Written and skilfully directed by Ollie Norton-Smith, Murder on the Dance Floor explodes on to the intimate stage at the Pleasance in a high-octane energetic performance that left me breathless and in awe at their dexterity.
It’s a coming of age story. Sabrina, the outstanding Phoebe Campbell, has returned home from university and now faces the real world of finding a job. The themes of securing enough money to live on, developing friendships and jealousy are explored.
Her father (Tullio Campanale) is anxious that she should find a place of her own as soon as possible because he wants to sell the house for personal reasons.

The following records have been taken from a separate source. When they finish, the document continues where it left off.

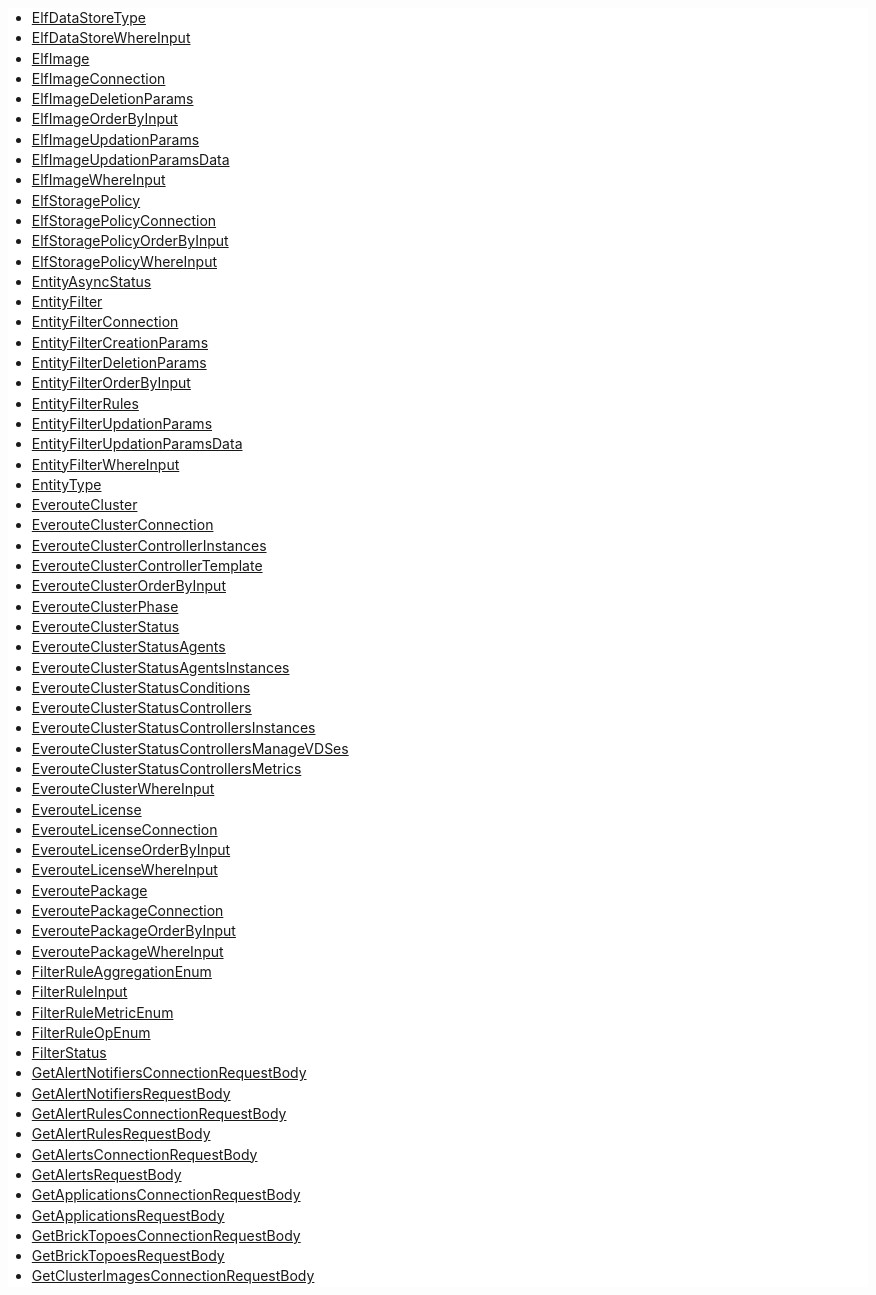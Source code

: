  - [ElfDataStoreType](docs/ElfDataStoreType.md)
 - [ElfDataStoreWhereInput](docs/ElfDataStoreWhereInput.md)
 - [ElfImage](docs/ElfImage.md)
 - [ElfImageConnection](docs/ElfImageConnection.md)
 - [ElfImageDeletionParams](docs/ElfImageDeletionParams.md)
 - [ElfImageOrderByInput](docs/ElfImageOrderByInput.md)
 - [ElfImageUpdationParams](docs/ElfImageUpdationParams.md)
 - [ElfImageUpdationParamsData](docs/ElfImageUpdationParamsData.md)
 - [ElfImageWhereInput](docs/ElfImageWhereInput.md)
 - [ElfStoragePolicy](docs/ElfStoragePolicy.md)
 - [ElfStoragePolicyConnection](docs/ElfStoragePolicyConnection.md)
 - [ElfStoragePolicyOrderByInput](docs/ElfStoragePolicyOrderByInput.md)
 - [ElfStoragePolicyWhereInput](docs/ElfStoragePolicyWhereInput.md)
 - [EntityAsyncStatus](docs/EntityAsyncStatus.md)
 - [EntityFilter](docs/EntityFilter.md)
 - [EntityFilterConnection](docs/EntityFilterConnection.md)
 - [EntityFilterCreationParams](docs/EntityFilterCreationParams.md)
 - [EntityFilterDeletionParams](docs/EntityFilterDeletionParams.md)
 - [EntityFilterOrderByInput](docs/EntityFilterOrderByInput.md)
 - [EntityFilterRules](docs/EntityFilterRules.md)
 - [EntityFilterUpdationParams](docs/EntityFilterUpdationParams.md)
 - [EntityFilterUpdationParamsData](docs/EntityFilterUpdationParamsData.md)
 - [EntityFilterWhereInput](docs/EntityFilterWhereInput.md)
 - [EntityType](docs/EntityType.md)
 - [EverouteCluster](docs/EverouteCluster.md)
 - [EverouteClusterConnection](docs/EverouteClusterConnection.md)
 - [EverouteClusterControllerInstances](docs/EverouteClusterControllerInstances.md)
 - [EverouteClusterControllerTemplate](docs/EverouteClusterControllerTemplate.md)
 - [EverouteClusterOrderByInput](docs/EverouteClusterOrderByInput.md)
 - [EverouteClusterPhase](docs/EverouteClusterPhase.md)
 - [EverouteClusterStatus](docs/EverouteClusterStatus.md)
 - [EverouteClusterStatusAgents](docs/EverouteClusterStatusAgents.md)
 - [EverouteClusterStatusAgentsInstances](docs/EverouteClusterStatusAgentsInstances.md)
 - [EverouteClusterStatusConditions](docs/EverouteClusterStatusConditions.md)
 - [EverouteClusterStatusControllers](docs/EverouteClusterStatusControllers.md)
 - [EverouteClusterStatusControllersInstances](docs/EverouteClusterStatusControllersInstances.md)
 - [EverouteClusterStatusControllersManageVDSes](docs/EverouteClusterStatusControllersManageVDSes.md)
 - [EverouteClusterStatusControllersMetrics](docs/EverouteClusterStatusControllersMetrics.md)
 - [EverouteClusterWhereInput](docs/EverouteClusterWhereInput.md)
 - [EverouteLicense](docs/EverouteLicense.md)
 - [EverouteLicenseConnection](docs/EverouteLicenseConnection.md)
 - [EverouteLicenseOrderByInput](docs/EverouteLicenseOrderByInput.md)
 - [EverouteLicenseWhereInput](docs/EverouteLicenseWhereInput.md)
 - [EveroutePackage](docs/EveroutePackage.md)
 - [EveroutePackageConnection](docs/EveroutePackageConnection.md)
 - [EveroutePackageOrderByInput](docs/EveroutePackageOrderByInput.md)
 - [EveroutePackageWhereInput](docs/EveroutePackageWhereInput.md)
 - [FilterRuleAggregationEnum](docs/FilterRuleAggregationEnum.md)
 - [FilterRuleInput](docs/FilterRuleInput.md)
 - [FilterRuleMetricEnum](docs/FilterRuleMetricEnum.md)
 - [FilterRuleOpEnum](docs/FilterRuleOpEnum.md)
 - [FilterStatus](docs/FilterStatus.md)
 - [GetAlertNotifiersConnectionRequestBody](docs/GetAlertNotifiersConnectionRequestBody.md)
 - [GetAlertNotifiersRequestBody](docs/GetAlertNotifiersRequestBody.md)
 - [GetAlertRulesConnectionRequestBody](docs/GetAlertRulesConnectionRequestBody.md)
 - [GetAlertRulesRequestBody](docs/GetAlertRulesRequestBody.md)
 - [GetAlertsConnectionRequestBody](docs/GetAlertsConnectionRequestBody.md)
 - [GetAlertsRequestBody](docs/GetAlertsRequestBody.md)
 - [GetApplicationsConnectionRequestBody](docs/GetApplicationsConnectionRequestBody.md)
 - [GetApplicationsRequestBody](docs/GetApplicationsRequestBody.md)
 - [GetBrickTopoesConnectionRequestBody](docs/GetBrickTopoesConnectionRequestBody.md)
 - [GetBrickTopoesRequestBody](docs/GetBrickTopoesRequestBody.md)
 - [GetClusterImagesConnectionRequestBody](docs/GetClusterImagesConnectionRequestBody.md)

Jono (Hamish Lloyd Barnes) didn’t go to university and has established himself in a well-paid job and Louis (Alex Holley) is looking for a flat share despite receiving a healthy inheritance, but under tragic circumstances. Martha (Francesca Thompson) is hoping to make it in journalism if only she can get a front page story.
The staging is dazzling with breathtaking choreography and agility. The sweat pours off the brows of the actors as they dash across the stage with powerful intense movements. An inventive touch is the use of measuring tapes as if to size up their options.
Clever use is made of moveable flexible lights to highlight the scenes and Oscar Maguire’s soundtrack is emotive.
But will these money-driven youngsters find their place in an ever-changing world and who exactly is murdered?
Spies Like Us has captured the ‘Spirit of the Fringe’ in this excellent production. Go!